Sports violence fed by both fans, athletes

Incidents throw harsh light on a culture fed by talk radio and disrespect for authority.

In far-gone days softened in the suffused light of memory, Ty Cobb used to sharpen his spikes to keep fielders on their guard. Linebackers spat and cursed at opponents when forearm shivers weren't enough to do the job. And basketball players brawled with one another at seemingly the least provocation.

Yet the madness that erupted during the basketball game in Detroit last weekend was a breach of sportsmanship extraordinary for American sports in the present day.

By leaping into the stands with several teammates to exchange blows with disorderly fans, Ron Artest did more than violate the primary tenet of sports protocol. He laid bare both sides of a mounting conflict as spectators and athletes come to arenas with an increased sense of entitlement.

Whether it is fans worked into a lather by talk radio or young players who have been coddled since their teenage years and have little respect for authority, the phenomenal success of pro sports has bred an energy of its own that teeters between elation and spontaneous combustion.

"There has been a drifting toward the individual," says George Karl, a former coach in the National Basketball Association. "When that happens, then you have individual breakdowns."

That ethic among both players and fans has already changed the nature of fair play from the NBA to Little League baseball - and not always in obvious ways. For all the angst about last Friday's spectacular meltdown, pro sports leagues have generally become less violent over the years, as a result of tougher league rules on fighting and dangerous play. Moreover, many observers say that a strong sense of camaraderie still exists among the majority of professional athletes.

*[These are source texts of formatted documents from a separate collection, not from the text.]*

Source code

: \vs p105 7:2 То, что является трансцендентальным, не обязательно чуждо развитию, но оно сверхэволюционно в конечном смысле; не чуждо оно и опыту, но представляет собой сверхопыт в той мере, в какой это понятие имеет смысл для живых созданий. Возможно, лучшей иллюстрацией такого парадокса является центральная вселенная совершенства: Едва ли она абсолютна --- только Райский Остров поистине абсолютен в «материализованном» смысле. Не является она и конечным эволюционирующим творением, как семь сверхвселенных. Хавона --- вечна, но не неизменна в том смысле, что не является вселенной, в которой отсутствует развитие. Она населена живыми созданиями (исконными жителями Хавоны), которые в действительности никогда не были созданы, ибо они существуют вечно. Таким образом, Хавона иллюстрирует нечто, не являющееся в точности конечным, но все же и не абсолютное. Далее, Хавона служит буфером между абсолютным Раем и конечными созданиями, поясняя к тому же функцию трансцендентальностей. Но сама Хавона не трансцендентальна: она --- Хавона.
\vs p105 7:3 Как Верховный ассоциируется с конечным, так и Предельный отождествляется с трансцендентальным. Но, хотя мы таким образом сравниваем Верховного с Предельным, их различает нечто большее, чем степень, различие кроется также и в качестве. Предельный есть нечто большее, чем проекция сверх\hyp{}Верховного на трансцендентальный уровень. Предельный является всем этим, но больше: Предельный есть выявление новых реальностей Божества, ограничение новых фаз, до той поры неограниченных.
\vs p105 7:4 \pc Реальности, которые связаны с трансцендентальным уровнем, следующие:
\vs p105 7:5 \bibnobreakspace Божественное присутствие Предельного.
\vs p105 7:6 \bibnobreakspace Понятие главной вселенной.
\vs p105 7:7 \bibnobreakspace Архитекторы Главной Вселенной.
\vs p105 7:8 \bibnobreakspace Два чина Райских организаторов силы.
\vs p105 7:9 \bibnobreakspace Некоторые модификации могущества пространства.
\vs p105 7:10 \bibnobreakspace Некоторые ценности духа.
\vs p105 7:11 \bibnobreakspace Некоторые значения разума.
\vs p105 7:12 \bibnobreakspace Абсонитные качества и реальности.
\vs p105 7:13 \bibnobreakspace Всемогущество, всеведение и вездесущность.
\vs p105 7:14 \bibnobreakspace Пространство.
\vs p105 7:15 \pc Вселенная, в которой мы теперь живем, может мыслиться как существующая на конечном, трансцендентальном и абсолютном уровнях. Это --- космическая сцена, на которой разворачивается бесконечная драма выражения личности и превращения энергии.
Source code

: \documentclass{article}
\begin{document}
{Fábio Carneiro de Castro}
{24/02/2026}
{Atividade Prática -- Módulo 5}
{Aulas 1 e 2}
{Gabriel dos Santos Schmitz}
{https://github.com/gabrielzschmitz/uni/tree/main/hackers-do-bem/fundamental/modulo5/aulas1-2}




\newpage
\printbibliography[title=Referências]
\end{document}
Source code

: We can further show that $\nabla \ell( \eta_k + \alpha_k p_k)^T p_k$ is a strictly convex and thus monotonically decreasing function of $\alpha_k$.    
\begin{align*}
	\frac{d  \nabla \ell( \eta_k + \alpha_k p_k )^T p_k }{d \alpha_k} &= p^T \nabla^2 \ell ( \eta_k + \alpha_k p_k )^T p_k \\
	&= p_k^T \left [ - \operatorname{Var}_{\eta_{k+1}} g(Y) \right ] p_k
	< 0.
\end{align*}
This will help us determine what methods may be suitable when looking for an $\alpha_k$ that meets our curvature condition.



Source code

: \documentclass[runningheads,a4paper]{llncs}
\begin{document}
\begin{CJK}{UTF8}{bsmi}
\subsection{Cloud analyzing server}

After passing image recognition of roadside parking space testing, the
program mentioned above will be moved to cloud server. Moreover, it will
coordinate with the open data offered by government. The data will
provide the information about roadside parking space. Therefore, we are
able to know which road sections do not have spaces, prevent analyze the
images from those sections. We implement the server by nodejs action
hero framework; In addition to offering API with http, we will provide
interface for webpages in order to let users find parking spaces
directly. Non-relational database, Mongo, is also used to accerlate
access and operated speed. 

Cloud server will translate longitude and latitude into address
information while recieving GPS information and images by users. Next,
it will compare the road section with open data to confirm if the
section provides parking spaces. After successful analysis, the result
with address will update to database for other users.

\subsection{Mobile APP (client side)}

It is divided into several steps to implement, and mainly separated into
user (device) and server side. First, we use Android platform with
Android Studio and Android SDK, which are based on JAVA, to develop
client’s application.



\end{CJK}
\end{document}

Yet in the individualism of today, every entanglement is personal - meaning that a sense of going to war has been replaced with the notion of one-on-one vendettas. In the parlance of modern sports, it is all about "disrespect."

"In the youth culture, it is accepted or even appropriate to respond to disrespect with violence," says Dan Doyle of the Institute for International Sport in Kingston, R.I. "If you don't, you're not a man."

The thirst for respect has begotten a generation of trash-talkers and chest-thumpers who have turned the traditional notion of sportsmanship on its ear. In the past, there were many concerted attempts to steamroller such self-serving attitudes in college, where players as great as Michael Jordan were taught to play complementary roles and put the team first. Now, college is arguably more of a rest stop on the way to the pros for many high-schoolers who are already minor celebrities.

"During the adolescence of an elite basketball player, it's very difficult to come through unscathed in terms of values," says Doyle. "Unless you have great parents, these kids are so entitled by the time they get through high school that there are no boundaries for them."

Such elusive boundaries were also in evidence at last weekend's football matchup between Clemson and South Carolina, which degenerated into a brawl for 10 minutes. Yet both schools have sided with discipline. Each announced Monday it would not accept any bids for bowl games.

Still, discipline among players is only part of the equation. The boundaries for fans have also become dangerously blurred, as shown by the NBA brawl: What was simply an on-court shoving match escalated into a full-fledged fracas when a fan hit Artest with a full soda cup.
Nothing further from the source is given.